Mükellefler, vergi borçlarını ödemekte zorlanmaları halinde tecil ve taksitlendirme talebinde bulunabilirler, bu durumda vergi borcu belirli vadelerle ödenebilir. Ayrıca vergi borcunun güvence altına alınması için farklı teminat türleri kullanılabilir: nakit para, banka teminat mektubu, devlet tahvilleri veya taşınmaz ipoteği gibi seçenekler mükellefin borcunu güvence altına almasına yardımcı olur.

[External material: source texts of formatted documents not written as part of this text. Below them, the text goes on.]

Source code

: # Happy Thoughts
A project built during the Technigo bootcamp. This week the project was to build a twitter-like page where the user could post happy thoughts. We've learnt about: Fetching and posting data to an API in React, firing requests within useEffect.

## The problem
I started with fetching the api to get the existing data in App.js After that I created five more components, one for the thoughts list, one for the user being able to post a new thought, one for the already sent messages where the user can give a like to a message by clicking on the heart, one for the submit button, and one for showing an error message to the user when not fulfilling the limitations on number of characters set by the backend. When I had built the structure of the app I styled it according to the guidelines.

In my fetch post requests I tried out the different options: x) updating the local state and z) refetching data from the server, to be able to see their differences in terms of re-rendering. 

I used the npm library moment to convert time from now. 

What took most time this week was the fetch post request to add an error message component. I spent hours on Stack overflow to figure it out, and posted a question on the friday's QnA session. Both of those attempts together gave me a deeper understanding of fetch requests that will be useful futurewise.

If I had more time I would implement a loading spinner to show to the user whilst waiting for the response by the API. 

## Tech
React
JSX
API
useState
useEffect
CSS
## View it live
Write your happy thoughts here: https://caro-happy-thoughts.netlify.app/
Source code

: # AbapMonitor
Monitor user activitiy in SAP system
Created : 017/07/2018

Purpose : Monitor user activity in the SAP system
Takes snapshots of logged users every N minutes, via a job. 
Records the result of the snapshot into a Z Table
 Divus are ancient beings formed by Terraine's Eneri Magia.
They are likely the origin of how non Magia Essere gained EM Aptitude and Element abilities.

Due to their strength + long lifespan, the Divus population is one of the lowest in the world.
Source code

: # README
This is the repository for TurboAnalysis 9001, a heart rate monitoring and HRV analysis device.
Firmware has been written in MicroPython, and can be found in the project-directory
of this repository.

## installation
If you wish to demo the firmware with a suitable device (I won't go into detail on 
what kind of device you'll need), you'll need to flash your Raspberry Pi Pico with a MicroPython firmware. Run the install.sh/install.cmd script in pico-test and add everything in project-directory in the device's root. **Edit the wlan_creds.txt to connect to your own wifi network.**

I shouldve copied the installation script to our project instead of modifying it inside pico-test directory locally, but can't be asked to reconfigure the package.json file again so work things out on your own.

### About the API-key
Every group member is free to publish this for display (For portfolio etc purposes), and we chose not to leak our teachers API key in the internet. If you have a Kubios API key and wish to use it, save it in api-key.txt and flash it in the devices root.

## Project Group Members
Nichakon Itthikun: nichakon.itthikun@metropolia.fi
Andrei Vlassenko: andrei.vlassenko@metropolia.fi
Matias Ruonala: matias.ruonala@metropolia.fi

Vergi borçlarının geç ödenmesi halinde, mükellefler faiz ve gecikme zammı ile karşı karşıya kalır. Bunun yanı sıra, vergi hesaplamasında yapılan hatalar da mükellef aleyhine sonuçlar doğurabilir.
Vergi hataları; matrah, mükerrer tarhiyat veya yanlış oran uygulanması gibi durumlarda ortaya çıkabilir (VUK m.116-120).
Mükellefler, bu hataların düzeltilmesi için vergi dairesine başvurarak hesap hatalarına itiraz edebilirler.
Vergi alacağında zamanaşımı süresi beş yıldır (VUK m.114).
Ayrıca mükelleflerin, vergi borçlarını ödemede mahsup talebi hakları vardır (VUK m.112). Mahsup, fazla veya yersiz ödenen vergilerin başka borçlara sayılması yoluyla gerçekleşir.
Vergi mahkemesinde verilen kararlara karşı, üst yargı mercilerine başvuru mümkündür.
Vergi mahkemesi kararlarına karşı 30 gün içinde istinaf yoluna başvurulabilir. İstinaf incelemesi, Bölge İdare Mahkemesi tarafından yapılır. Burada uyuşmazlık hem maddi hem de hukuki yönden yeniden değerlendirilir. Bölge İdare kararlarına karşı ise Danıştay’da temyiz yoluna gidilebilir.
Danıştay’ın vermiş olduğu kararların bazı durumlarda tekrar incelenmesi için karar düzeltme yolu açıktır. Karar düzeltme, sadece belirli usul hataları veya açık hukuka aykırılık hallerinde mümkündür.